Stored data entries:
---+---
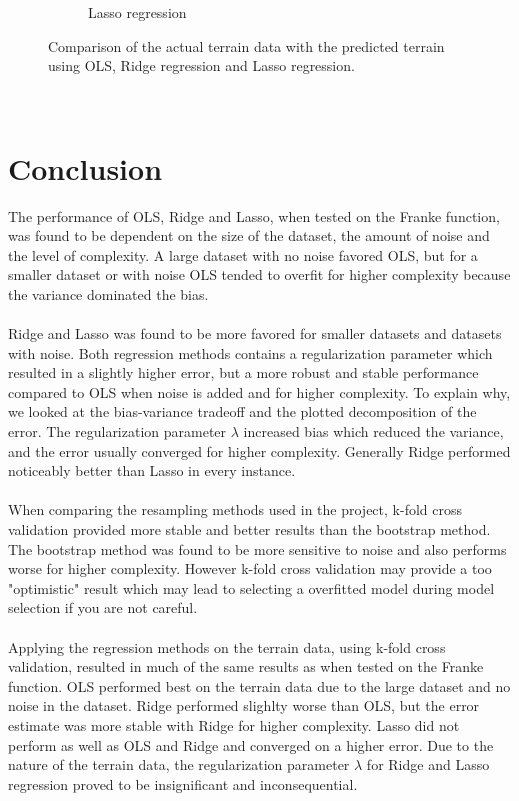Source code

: \documentclass[a4paper,twocolumn]{article}
\begin{document}
\begin{figure}
\begin{subfigure}[b]{0.5\columnwidth}
        \caption{Lasso regression}
    \end{subfigure}
    \captionsetup{width=1.5\columnwidth}
    \caption{Comparison of the actual terrain data with the predicted terrain using OLS, Ridge regression and Lasso regression.}
\end{figure}\\
\newpage
\section{Conclusion}
The performance of OLS, Ridge and Lasso, when tested on the Franke function, was found to be dependent on the size of the dataset, the amount of noise and the level of complexity. A large dataset with no noise favored OLS, but for a smaller dataset or with noise OLS tended to overfit for higher complexity because the variance dominated the bias.\\
\\
Ridge and Lasso was found to be more favored for smaller datasets and datasets with noise. Both regression methods contains a regularization parameter which resulted in a slightly higher error, but a more robust and stable performance compared to OLS when noise is added and for higher complexity. To explain why, we looked at the bias-variance tradeoff and the plotted decomposition of the error. The regularization parameter $\lambda$ increased bias which reduced the variance, and the error usually converged for higher complexity. Generally Ridge performed noticeably better than Lasso in every instance.\\
\\
When comparing the resampling methods used in the project, k-fold cross validation provided more stable and better results than the bootstrap method. The bootstrap method was found to be more sensitive to noise and also performs worse for higher complexity. However k-fold cross validation may provide a too "optimistic" result which may lead to selecting a overfitted model during model selection if you are not careful.\\
\\
Applying the regression methods on the terrain data, using k-fold cross validation, resulted in much of the same results as when tested on the Franke function. OLS performed best on the terrain data due to the large dataset and no noise in the dataset. Ridge performed slighlty worse than OLS, but the error estimate was more stable with Ridge for higher complexity. Lasso did not perform as well as OLS and Ridge and converged on a higher error. Due to the nature of the terrain data, the regularization parameter $\lambda$ for Ridge and Lasso regression proved to be insignificant and inconsequential. 
\end{document}
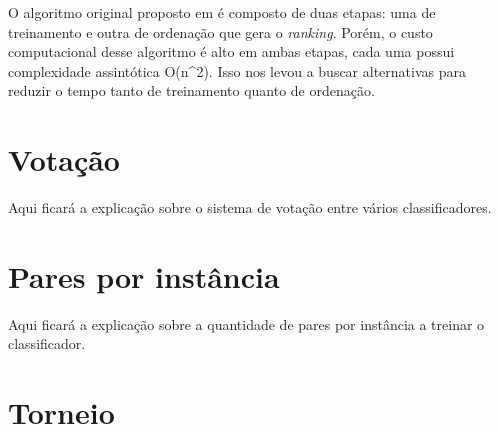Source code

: O algoritmo original proposto em \cite{langford08} é composto de duas etapas: uma de treinamento e outra de ordenação que gera o \emph{ranking}. Porém, o custo computacional desse algoritmo é alto em ambas etapas, cada uma possui complexidade assintótica O(n^2). Isso nos levou a buscar alternativas para reduzir o tempo tanto de treinamento quanto de ordenação.

\section{Votação}
Aqui ficará a explicação sobre o sistema de votação entre vários classificadores.

\section{Pares por instância}
Aqui ficará a explicação sobre a quantidade de pares por instância a treinar o classificador.

\section{Torneio}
---+---
▸ WHAT IS REQUIRED
Show all lines in the records above that hold "ficará".

▸ RESPONSE FOR THIS EXERCISE
Aqui ficará a explicação sobre o sistema de votação entre vários classificadores.
Aqui ficará a explicação sobre a quantidade de pares por instância a treinar o classificador.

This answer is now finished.